April 28, 2021
Prostate cancer is the second leading cause of cancer death in American men. Until recently, prostate cancer treatment involved surgery and abrasive radiation therapy, often presenting significant side effects and major impacts on a patient’s quality of life. Now, Methodist Hospital offers a revolutionized incision-free and customizable solution for men diagnosed with low- to intermediate-risk prostate disease.
Methodist Hospital is first in South Texas, and second in the state, to perform the TULSA procedure, an MRI-guided transurethral ultrasound ablation used to treat prostate disease. Naveen Kella, MD, Urologist, performed the first procedure on a patient diagnosed with prostate cancer.
“Treating prostate cancer effectively and keeping side-effects for my patients as minimal as possible has always been my goal,” commented Dr. Kella. “We now have an exciting option that can treat prostate cancer without requiring a hospital stay, surgery, or repeated visits for treatment. This technology will be a valuable asset to South Texas and the greater area looking for top-notch prostate cancer care.”
This procedure combines real-time magnetic resonance imaging (MRI) with robotically-driven thermal ultrasound and closed-loop temperature feedback control software to deliver transurethral prostate tissue ablation of prostate tissue. The system is connected to the MRI machine, which allows the physician to use high-precision MR imaging to determine the areas of the prostate that will be ablated. A temperature algorithm helps control and provide constant feedback during the procedure to minimize damage to surrounding tissue and organs. The MR images and the customized procedure plan enable the physician to draw out boundary lines while avoiding important nerve bundles and critical structures around the prostate; this reduces the risk of side effects and preserves the patient's natural functions.

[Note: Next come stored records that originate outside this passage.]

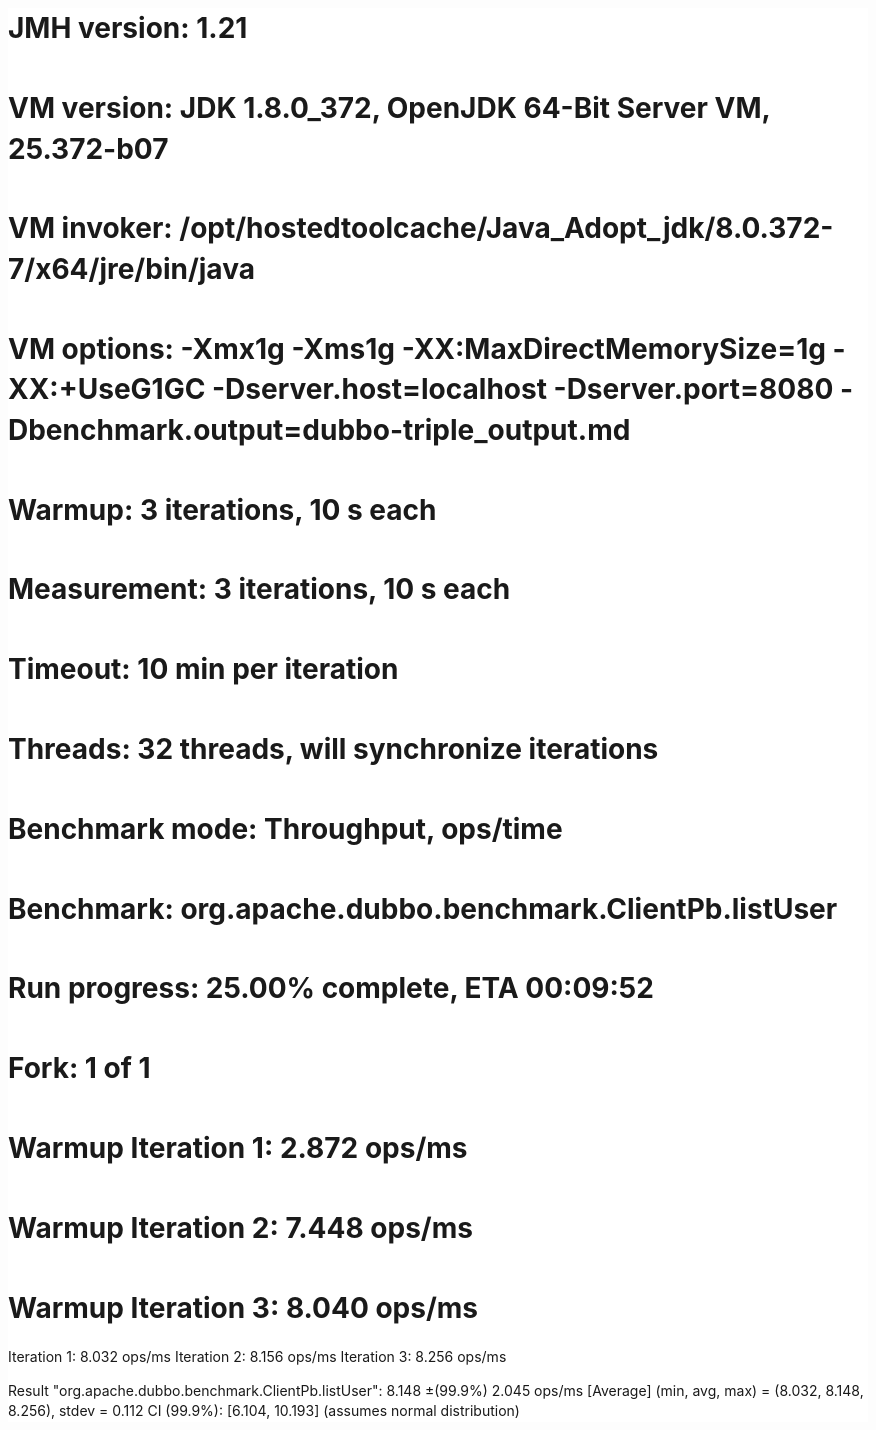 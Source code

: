 
# JMH version: 1.21
# VM version: JDK 1.8.0_372, OpenJDK 64-Bit Server VM, 25.372-b07
# VM invoker: /opt/hostedtoolcache/Java_Adopt_jdk/8.0.372-7/x64/jre/bin/java
# VM options: -Xmx1g -Xms1g -XX:MaxDirectMemorySize=1g -XX:+UseG1GC -Dserver.host=localhost -Dserver.port=8080 -Dbenchmark.output=dubbo-triple_output.md
# Warmup: 3 iterations, 10 s each
# Measurement: 3 iterations, 10 s each
# Timeout: 10 min per iteration
# Threads: 32 threads, will synchronize iterations
# Benchmark mode: Throughput, ops/time
# Benchmark: org.apache.dubbo.benchmark.ClientPb.listUser

# Run progress: 25.00% complete, ETA 00:09:52
# Fork: 1 of 1
# Warmup Iteration   1: 2.872 ops/ms
# Warmup Iteration   2: 7.448 ops/ms
# Warmup Iteration   3: 8.040 ops/ms
Iteration   1: 8.032 ops/ms
Iteration   2: 8.156 ops/ms
Iteration   3: 8.256 ops/ms


Result "org.apache.dubbo.benchmark.ClientPb.listUser":
  8.148 ±(99.9%) 2.045 ops/ms [Average]
  (min, avg, max) = (8.032, 8.148, 8.256), stdev = 0.112
  CI (99.9%): [6.104, 10.193] (assumes normal distribution)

This is not a one-size-fits-all procedure; this radiation-free therapy is minimally invasive and customizable, personalized to meet the patient’s unique anatomy and tissue. Patients no longer have to commit to several visits to treat their cancer; this outpatient treatment is performed in a single session and takes a few hours, meaning patients spend less time in the hospital and more time living their lives.
“Methodist Hospital has more surgical robots than any other hospital in the country. Investing in a promising new treatment such as this will provide one place for patients to receive the spectrum of prostate cancer and enlarged prostate treatment. That makes Methodist different from any other facility in South Texas.”